With the original Histoire d’O Paulhan, according to Aury, changed just one thing [“He took out one adjective,” she told John de St Jorre, “Sacrificiel… he changed nothing else – not a single comma.”] but it seems Paulhan had a little more to do with the shaping of Aury’s original manuscript than that.
The Christie’s sale of the hand-written manuscript in 2006, revealed various crossings-out, two of which are “in ink from the hand of Jean Paulhan.”
The first finds Paulhan simplifying the book’s opening sentence, makes the novel “begin more abruptly – the name O, added in ink “from the hand of Jean Paulhan” appears from the first line; “Her lover one day takes O for a walk…”. The second revision in Paulhan’s handwriting are two words erased and rewritten somewhere in the chapter entitled ‘Sir Stephen’.
Christie’s ensure us that Return to Roissy (written in blue biro, partly on lined paper) was written at the same time as Histoire d’O “but taken out on the advice of Paulhan.” This confirms John de St Jorre’s statement that Retour à Roissy was “written at the same time as the original story” (The Good Ship Venus pub 1994).
Angie David insists Paulhan intervened twice more.
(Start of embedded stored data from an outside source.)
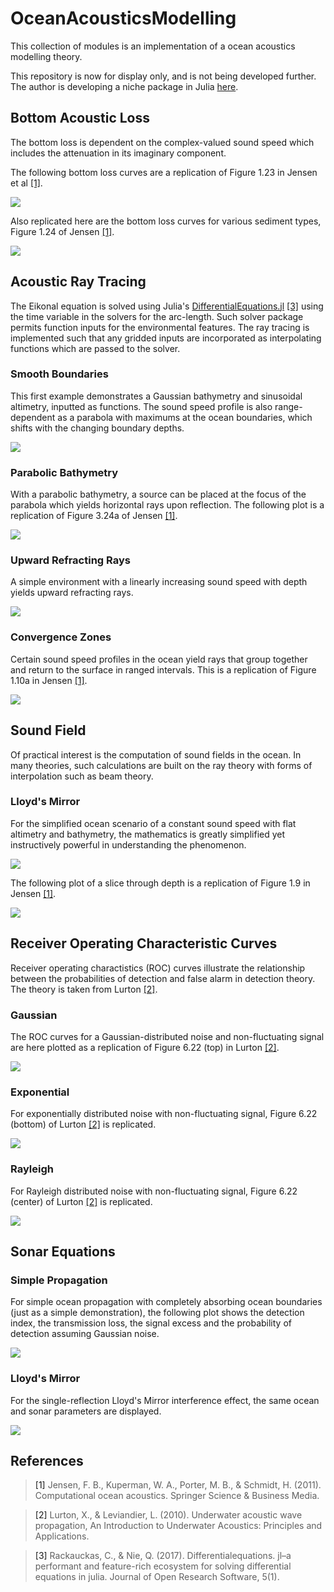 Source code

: # OceanAcousticsModelling
This collection of modules is an implementation of a ocean acoustics modelling theory.

This repository is now for display only, and is not being developed further. The author is developing a niche package in Julia [here](https://github.com/kapple19/OceanAcoustics.jl).

## Bottom Acoustic Loss
The bottom loss is dependent on the complex-valued sound speed which includes the attenuation in its imaginary component.

The following bottom loss curves are a replication of Figure 1.23 in Jensen et al [[1]](#JensenEtAl).

![](img/BottomLoss_Parameters.png)

Also replicated here are the bottom loss curves for various sediment types, Figure 1.24 of Jensen [[1]](#JensenEtAl).

![](img/BottomLoss_Types.png)

## Acoustic Ray Tracing
The Eikonal equation is solved using Julia's [DifferentialEquations.jl](https://github.com/SciML/DifferentialEquations.jl) [[3]](#RackauckasEtAl) using the time variable in the solvers for the arc-length. Such solver package permits function inputs for the environmental features. The ray tracing is implemented such that any gridded inputs are incorporated as interpolating functions which are passed to the solver.

### Smooth Boundaries
This first example demonstrates a Gaussian bathymetry and sinusoidal altimetry, inputted as functions. The sound speed profile is also range-dependent as a parabola with maximums at the ocean boundaries, which shifts with the changing boundary depths.

![](img/RayTrace_FirstExample.png)

### Parabolic Bathymetry
With a parabolic bathymetry, a source can be placed at the focus of the parabola which yields horizontal rays upon reflection. The following plot is a replication of Figure 3.24a of Jensen [[1]](#JensenEtAl).

![](img/RayTrace_ParabolicBoundary.png)

### Upward Refracting Rays
A simple environment with a linearly increasing sound speed with depth yields upward refracting rays.

![](img/RayTrace_UpwardRefracting.png)

### Convergence Zones
Certain sound speed profiles in the ocean yield rays that group together and return to the surface in ranged intervals. This is a replication of Figure 1.10a in Jensen [[1]](#JensenEtAl).

![](img/RayTrace_ConvergenceZones.png)

## Sound Field
Of practical interest is the computation of sound fields in the ocean. In many theories, such calculations are built on the ray theory with forms of interpolation such as beam theory.

### Lloyd's Mirror
For the simplified ocean scenario of a constant sound speed with flat altimetry and bathymetry, the mathematics is greatly simplified yet instructively powerful in understanding the phenomenon.

![](img/SoundField_LloydsMirror_Simple.png)

The following plot of a slice through depth is a replication of Figure 1.9 in Jensen [[1]](#JensenEtAl).

![](img/SoundField_LloydsMirror_Simple_DepthSlice.png)

## Receiver Operating Characteristic Curves
Receiver operating charactistics (ROC) curves illustrate the relationship between the probabilities of detection and false alarm in detection theory. The theory is taken from Lurton [[2]](#Lurton).

### Gaussian
The ROC curves for a Gaussian-distributed noise and non-fluctuating signal are here plotted as a replication of Figure 6.22 (top) in Lurton [[2]](#Lurton).

![](img/DetectionIndex_Gaussian.png)

### Exponential
For exponentially distributed noise with non-fluctuating signal, Figure 6.22 (bottom) of Lurton [[2]](#Lurton) is replicated.

![](img/DetectionIndex_Exponential.png)

### Rayleigh
For Rayleigh distributed noise with non-fluctuating signal, Figure 6.22 (center) of Lurton [[2]](#Lurton) is replicated.

![](img/DetectionIndex_Rayleigh.png)

## Sonar Equations
### Simple Propagation
For simple ocean propagation with completely absorbing ocean boundaries (just as a simple demonstration), the following plot shows the detection index, the transmission loss, the signal excess and the probability of detection assuming Gaussian noise.

![](img/SonarEqs_SimplePropagation.png)

### Lloyd's Mirror
For the single-reflection Lloyd's Mirror interference effect, the same ocean and sonar parameters are displayed.

![](img/SonarEqs_LloydsMirror.png)

## References
> <a name="JensenEtAl">[1]</a> Jensen, F. B., Kuperman, W. A., Porter, M. B., & Schmidt, H. (2011). Computational ocean acoustics. Springer Science & Business Media.

> <a name="Lurton">[2]</a> Lurton, X., & Leviandier, L. (2010). Underwater acoustic wave propagation, An Introduction to Underwater Acoustics: Principles and Applications.

> <a name="RackauckasEtAl">[3]</a> Rackauckas, C., & Nie, Q. (2017). Differentialequations. jl–a performant and feature-rich ecosystem for solving differential equations in julia. Journal of Open Research Software, 5(1).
First, he asked Dominique not to make O die, an ending that he esteemed too violent, too realistic. Then he removed the last chapter, where O is abandoned at Roissy. He rejects all form of degradation, this ending didn’t suit him: it took away from the narrative its mystical aspect and brought it back to a writing of genre – a seedy representation of the fate of slavery. The concerns of Paulhan were intellectual, but also editorialistic. The text was less dangerous that way, more ‘mainstream’ (avoiding the accumulation of the apology of crime; prostitution and murder).
Indeed Aury later agreed, “It was a mistake… it was the other side to the dream… it was a degradation into reality… prostitution, money, force, etc. It was une mauvaise fabrication, as we say.”
“Paulhan and I agreed that the book [Histoire d’O] was very beautiful,” recalled publisher Pauvert, “very classic without the last chapter which was more like something out of a spy novel. – So we told her that we would like to leave it out.”
Smoke screens and subterfuge filter into the story of the two books however; In his deposition to the French vice squad in August,1955, Jean Paulhan declared, “I was somewhat mislead, for Monsieur Pauvert, with the accord of Mme. Réage, had deleted from the book the third part, in which the heroine is confronted with her downfall, without my having been informed.”
Misled or misleading? Paulhan was covering his tracks. But there you have it. The ‘third’ chapter existed from the beginning. There is no way Return to Roissy was written especially for publication in 1969, nor was it written by anyone else save ‘Pauline Réage’.
Translator Richard Seaver made it clear in Confessions of O by Régine Deforges (New York 1979), “This long, hundred-page chapter was originally to be published as part of Story of O but was deleted. It was first published fifteen years after the original work, in a separate volume.”
Aury recalled, “it was extremely bad, abominable”. And so it is. For the O-reader who has become acquainted with Story of O’s simple house of cards, inhabited by intentionally but acceptable cardboard-characters, the novel’s sequel may come as a disappointment, an insubstantial last-chapter which indeed seems to be a negation of or ‘degradation’ of the original tale.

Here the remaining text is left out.